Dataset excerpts
▼

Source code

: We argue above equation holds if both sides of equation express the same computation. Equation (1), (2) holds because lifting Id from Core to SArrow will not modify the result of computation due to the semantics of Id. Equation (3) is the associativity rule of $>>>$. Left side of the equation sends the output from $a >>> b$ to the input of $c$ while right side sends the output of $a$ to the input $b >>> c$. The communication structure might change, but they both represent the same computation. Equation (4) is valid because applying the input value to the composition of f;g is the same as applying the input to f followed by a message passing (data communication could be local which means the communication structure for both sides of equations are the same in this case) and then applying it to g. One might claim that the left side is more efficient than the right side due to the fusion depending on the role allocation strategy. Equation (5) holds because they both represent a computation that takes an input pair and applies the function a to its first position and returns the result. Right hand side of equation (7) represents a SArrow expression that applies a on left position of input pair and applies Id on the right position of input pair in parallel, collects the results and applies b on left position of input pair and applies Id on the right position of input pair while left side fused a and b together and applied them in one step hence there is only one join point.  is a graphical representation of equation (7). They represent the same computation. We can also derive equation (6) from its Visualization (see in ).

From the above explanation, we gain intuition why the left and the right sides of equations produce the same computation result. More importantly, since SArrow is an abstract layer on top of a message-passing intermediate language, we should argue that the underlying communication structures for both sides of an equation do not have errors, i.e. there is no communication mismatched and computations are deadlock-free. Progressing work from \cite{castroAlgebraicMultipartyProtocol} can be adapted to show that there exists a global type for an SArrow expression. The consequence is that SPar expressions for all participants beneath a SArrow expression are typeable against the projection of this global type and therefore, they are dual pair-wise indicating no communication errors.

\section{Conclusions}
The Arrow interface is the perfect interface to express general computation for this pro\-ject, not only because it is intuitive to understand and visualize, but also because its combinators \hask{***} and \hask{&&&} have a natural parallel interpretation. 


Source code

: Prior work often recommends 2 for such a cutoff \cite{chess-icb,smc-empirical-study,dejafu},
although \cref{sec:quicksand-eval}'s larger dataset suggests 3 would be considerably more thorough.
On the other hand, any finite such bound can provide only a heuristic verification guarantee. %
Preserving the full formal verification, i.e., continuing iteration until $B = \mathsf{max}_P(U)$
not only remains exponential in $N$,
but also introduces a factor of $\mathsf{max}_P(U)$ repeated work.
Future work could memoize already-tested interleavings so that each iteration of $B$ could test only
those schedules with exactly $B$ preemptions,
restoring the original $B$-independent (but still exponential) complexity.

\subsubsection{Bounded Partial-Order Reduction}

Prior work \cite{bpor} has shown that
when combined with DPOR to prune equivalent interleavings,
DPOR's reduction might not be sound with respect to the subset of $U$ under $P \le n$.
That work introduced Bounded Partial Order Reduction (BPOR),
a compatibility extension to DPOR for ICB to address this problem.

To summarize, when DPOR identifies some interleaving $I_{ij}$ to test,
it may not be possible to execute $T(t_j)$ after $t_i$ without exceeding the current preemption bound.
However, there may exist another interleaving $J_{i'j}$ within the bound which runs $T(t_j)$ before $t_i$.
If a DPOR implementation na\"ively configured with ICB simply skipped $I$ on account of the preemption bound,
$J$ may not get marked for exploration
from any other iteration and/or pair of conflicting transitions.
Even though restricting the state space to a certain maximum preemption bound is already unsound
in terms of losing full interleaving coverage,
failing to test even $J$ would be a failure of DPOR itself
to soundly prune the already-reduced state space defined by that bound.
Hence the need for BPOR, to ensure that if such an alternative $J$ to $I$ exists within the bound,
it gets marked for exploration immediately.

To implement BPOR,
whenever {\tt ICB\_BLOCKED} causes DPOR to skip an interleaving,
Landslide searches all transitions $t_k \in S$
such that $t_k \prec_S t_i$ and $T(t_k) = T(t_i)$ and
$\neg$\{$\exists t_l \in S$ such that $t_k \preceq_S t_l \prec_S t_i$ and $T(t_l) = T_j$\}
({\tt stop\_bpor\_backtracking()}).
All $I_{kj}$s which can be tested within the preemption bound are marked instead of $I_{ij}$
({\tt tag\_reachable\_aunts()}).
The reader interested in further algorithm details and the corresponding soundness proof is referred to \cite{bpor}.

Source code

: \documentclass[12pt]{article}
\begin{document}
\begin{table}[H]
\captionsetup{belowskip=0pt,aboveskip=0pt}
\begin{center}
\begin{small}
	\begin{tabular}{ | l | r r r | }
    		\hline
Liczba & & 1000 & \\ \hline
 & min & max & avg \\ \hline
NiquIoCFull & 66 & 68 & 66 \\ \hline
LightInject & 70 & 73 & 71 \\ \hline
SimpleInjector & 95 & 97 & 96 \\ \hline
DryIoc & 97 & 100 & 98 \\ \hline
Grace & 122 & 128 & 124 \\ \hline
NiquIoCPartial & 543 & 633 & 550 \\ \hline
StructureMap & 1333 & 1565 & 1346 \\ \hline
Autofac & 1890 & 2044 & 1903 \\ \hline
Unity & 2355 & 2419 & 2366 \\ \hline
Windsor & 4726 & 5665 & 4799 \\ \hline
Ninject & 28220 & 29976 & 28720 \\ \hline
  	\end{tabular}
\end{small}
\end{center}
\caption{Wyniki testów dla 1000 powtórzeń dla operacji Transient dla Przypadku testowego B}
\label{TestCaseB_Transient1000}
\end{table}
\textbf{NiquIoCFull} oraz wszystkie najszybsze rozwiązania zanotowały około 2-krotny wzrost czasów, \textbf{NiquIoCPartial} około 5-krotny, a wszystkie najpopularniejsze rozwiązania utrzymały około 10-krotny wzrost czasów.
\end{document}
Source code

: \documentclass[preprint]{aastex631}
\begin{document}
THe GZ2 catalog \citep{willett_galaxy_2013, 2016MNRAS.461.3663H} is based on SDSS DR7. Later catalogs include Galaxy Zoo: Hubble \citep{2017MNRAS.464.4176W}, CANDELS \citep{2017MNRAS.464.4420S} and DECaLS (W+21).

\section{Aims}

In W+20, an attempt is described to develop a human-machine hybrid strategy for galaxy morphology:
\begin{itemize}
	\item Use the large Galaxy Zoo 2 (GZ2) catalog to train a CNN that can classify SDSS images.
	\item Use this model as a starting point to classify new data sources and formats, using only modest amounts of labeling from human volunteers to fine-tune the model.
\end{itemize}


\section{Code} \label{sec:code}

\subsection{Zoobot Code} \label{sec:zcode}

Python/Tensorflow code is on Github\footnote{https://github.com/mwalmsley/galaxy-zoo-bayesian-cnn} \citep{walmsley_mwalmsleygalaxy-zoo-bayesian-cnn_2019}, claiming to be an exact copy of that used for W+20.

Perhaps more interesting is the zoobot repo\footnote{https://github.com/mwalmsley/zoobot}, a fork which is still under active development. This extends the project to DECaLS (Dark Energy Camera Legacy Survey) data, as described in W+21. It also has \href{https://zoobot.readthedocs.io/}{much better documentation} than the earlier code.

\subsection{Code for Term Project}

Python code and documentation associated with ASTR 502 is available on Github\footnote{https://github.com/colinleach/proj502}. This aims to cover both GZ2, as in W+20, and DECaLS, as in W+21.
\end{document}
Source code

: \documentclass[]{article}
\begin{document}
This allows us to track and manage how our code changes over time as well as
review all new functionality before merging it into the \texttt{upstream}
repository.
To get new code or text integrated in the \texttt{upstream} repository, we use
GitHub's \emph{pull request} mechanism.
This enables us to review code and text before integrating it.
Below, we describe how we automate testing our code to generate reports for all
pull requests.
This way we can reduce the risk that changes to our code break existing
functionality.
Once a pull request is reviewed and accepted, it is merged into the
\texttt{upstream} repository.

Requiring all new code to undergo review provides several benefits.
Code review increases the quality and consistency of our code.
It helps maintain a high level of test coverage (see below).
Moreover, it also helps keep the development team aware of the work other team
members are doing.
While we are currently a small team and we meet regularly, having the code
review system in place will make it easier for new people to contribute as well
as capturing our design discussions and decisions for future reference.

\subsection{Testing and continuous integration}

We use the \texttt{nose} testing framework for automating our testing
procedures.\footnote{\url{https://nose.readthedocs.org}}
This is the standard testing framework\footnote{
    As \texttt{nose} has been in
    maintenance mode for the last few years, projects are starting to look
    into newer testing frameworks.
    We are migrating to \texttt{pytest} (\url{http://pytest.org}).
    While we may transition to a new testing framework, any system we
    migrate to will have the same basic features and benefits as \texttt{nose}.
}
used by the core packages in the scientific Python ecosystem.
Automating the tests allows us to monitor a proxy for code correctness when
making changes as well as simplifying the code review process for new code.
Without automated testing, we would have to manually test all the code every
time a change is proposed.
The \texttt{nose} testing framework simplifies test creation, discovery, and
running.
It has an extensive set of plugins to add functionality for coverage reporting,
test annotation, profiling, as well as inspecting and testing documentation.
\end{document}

▲

Exercise instructions: Go through the data above and copy each line in which "development" appears.

Problem solution:
Perhaps more interesting is the zoobot repo\footnote{https://github.com/mwalmsley/zoobot}, a fork which is still under active development. This extends the project to DECaLS (Dark Energy Camera Legacy Survey) data, as described in W+21. It also has \href{https://zoobot.readthedocs.io/}{much better documentation} than the earlier code.
Moreover, it also helps keep the development team aware of the work other team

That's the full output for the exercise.